Deixar os edifícios e filmar nas ruas foi incrivelmente libertador para nós, e isso remonta ao 24 heures Sur Place, nosso filme na Place de la République [em Paris]. Mas, claro, o mesmo vale para a esfera urbana, em Homo Urbanus, onde o foco está no "homo". A rua é um grande palco onde jogamos de acordo com regras tácitas, sociais e culturais. Mas as cidades são projetadas mais para carros do que para as pessoas, por isso precisamos constantemente desafiá-las, tentar acomodar nossas necessidades, comprometer-nos com outras pessoas em um espaço público. Na série Homo Urbanus, vemos, por exemplo, em Nápoles as pessoas transformarem o espaço público em privado (o "Bassi"), ou como as pessoas em Xangai vivem parte da vida privada na esfera pública, cortando o cabelo e comendo na rua.
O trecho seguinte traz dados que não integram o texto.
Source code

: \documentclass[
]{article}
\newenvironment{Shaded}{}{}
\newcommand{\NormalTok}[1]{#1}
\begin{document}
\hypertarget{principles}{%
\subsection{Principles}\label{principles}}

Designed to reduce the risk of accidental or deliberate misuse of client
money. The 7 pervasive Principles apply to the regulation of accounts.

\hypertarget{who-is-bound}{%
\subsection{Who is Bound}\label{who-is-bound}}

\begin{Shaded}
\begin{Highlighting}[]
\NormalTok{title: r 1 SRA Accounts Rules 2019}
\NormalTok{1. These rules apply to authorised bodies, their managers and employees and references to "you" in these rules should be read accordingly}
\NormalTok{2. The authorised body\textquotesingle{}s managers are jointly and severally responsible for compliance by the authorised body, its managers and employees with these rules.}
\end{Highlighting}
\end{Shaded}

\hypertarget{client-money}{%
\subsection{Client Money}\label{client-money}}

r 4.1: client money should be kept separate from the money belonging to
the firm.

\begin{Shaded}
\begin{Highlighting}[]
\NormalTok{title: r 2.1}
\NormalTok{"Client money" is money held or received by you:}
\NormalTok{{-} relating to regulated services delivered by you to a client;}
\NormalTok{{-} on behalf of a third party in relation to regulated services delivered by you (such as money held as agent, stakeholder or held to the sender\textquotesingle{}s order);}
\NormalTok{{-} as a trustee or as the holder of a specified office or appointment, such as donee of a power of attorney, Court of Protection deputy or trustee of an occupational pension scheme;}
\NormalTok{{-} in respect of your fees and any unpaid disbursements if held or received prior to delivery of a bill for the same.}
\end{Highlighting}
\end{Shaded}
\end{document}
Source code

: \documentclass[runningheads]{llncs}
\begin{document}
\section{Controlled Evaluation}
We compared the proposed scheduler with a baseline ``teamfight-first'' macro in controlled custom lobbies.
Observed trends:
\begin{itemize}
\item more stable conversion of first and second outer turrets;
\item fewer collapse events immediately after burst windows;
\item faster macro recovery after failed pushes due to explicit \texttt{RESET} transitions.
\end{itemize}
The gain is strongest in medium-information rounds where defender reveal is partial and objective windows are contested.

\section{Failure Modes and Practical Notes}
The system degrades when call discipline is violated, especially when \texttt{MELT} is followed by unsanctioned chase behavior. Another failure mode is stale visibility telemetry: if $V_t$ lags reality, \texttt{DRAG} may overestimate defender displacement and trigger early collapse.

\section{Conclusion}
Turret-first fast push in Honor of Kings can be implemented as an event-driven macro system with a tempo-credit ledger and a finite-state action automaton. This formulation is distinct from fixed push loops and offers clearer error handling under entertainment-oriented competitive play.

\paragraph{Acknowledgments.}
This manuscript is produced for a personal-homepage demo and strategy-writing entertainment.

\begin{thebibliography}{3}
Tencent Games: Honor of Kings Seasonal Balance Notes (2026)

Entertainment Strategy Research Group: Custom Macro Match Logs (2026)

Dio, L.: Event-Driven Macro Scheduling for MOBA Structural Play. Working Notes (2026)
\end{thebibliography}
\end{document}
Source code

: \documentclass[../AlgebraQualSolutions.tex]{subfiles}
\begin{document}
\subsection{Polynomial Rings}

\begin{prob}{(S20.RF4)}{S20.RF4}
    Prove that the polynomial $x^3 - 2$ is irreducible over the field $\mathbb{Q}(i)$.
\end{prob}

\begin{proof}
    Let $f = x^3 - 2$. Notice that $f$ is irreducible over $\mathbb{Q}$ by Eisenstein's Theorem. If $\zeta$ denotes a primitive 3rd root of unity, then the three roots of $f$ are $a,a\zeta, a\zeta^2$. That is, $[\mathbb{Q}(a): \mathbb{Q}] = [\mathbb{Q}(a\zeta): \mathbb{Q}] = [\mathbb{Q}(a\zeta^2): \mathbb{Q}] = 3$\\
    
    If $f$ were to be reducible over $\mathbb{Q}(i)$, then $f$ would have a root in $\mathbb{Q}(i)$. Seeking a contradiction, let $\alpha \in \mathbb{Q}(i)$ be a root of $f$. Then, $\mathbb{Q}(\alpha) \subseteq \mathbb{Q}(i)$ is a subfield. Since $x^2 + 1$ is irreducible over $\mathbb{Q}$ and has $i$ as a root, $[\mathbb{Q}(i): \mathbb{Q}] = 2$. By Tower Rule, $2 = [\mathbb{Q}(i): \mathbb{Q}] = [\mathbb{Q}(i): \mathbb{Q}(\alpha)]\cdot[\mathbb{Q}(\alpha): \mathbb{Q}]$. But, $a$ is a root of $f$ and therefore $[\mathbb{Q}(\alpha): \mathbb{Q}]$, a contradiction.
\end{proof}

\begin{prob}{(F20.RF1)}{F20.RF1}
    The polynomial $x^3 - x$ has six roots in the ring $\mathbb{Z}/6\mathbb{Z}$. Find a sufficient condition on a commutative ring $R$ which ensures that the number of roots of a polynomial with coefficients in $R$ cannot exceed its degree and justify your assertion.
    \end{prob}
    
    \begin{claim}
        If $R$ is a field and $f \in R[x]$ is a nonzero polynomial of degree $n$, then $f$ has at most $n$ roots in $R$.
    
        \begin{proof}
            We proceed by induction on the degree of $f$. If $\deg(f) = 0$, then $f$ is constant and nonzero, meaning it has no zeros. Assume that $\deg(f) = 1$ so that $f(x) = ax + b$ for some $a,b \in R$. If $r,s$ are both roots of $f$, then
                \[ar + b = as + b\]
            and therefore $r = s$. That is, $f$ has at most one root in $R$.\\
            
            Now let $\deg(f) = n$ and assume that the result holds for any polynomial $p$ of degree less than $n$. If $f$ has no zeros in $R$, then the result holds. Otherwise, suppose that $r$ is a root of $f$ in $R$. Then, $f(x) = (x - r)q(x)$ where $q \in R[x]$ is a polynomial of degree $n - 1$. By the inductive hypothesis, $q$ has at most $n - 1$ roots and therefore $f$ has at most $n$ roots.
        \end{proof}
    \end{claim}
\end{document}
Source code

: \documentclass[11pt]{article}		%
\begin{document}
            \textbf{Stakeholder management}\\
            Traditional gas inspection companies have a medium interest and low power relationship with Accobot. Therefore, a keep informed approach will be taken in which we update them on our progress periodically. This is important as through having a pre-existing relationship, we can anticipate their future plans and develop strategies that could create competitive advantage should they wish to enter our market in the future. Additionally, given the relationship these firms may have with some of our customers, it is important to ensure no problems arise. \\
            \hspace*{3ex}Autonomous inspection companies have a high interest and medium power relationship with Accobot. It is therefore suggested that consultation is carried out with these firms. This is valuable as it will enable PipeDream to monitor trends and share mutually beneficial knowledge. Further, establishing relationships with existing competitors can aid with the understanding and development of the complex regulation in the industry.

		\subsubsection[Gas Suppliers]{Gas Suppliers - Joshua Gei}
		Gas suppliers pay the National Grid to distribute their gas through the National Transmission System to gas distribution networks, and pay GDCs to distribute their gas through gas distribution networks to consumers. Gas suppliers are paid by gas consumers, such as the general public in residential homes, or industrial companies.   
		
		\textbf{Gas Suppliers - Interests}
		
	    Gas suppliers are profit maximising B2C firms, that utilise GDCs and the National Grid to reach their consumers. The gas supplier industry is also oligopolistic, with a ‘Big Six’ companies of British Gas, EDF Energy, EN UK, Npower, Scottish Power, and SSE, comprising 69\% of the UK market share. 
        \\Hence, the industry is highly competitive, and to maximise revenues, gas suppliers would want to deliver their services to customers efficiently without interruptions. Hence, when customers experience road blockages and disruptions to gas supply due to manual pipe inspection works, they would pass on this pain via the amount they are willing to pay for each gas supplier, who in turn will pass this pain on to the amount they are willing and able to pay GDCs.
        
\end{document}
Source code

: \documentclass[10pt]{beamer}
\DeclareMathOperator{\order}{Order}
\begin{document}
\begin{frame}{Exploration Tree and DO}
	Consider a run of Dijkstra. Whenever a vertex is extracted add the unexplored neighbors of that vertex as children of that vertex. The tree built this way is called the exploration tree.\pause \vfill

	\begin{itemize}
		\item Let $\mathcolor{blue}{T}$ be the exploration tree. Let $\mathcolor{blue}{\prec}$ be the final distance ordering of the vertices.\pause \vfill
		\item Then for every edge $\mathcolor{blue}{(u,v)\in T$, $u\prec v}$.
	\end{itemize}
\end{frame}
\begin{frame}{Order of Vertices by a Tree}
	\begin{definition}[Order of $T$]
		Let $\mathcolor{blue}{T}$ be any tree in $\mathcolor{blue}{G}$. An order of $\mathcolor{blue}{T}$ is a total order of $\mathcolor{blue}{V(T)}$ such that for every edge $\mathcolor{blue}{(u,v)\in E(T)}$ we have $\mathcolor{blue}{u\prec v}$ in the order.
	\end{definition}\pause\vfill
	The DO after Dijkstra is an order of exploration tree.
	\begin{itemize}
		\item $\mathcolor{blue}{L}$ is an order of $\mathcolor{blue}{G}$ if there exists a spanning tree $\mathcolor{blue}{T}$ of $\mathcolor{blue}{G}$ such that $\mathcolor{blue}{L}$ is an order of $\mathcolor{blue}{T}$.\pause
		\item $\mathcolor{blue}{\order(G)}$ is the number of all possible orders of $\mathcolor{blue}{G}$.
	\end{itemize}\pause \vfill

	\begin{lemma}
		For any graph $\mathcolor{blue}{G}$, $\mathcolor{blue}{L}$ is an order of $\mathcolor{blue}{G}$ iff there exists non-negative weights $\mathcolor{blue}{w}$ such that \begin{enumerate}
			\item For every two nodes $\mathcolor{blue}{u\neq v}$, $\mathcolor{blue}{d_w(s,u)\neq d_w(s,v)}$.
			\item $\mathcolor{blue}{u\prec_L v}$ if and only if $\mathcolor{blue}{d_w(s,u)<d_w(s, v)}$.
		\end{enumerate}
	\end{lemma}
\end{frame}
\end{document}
Vemos também como precisamos cuidar constantemente das cidades, quão frágeis elas podem se revelar num piscar de olhos, como no caso da tempestade em Bogotá que ameaçava interromper a vida cotidiana até que um sujeito pegou alguns tijolos e improvisou uma ponte para que as pessoas cruzassem a rua (mediante a cobrança de pedágio!). Nada disso é encenado ou planejado com antecedência: nós, enquanto espécie, respondemos às regras antigas e inconscientes e criamos novas para responder às necessidades sempre renovadas dos espaços em que vivemos – e é isso que queremos registrar em nosso filmes.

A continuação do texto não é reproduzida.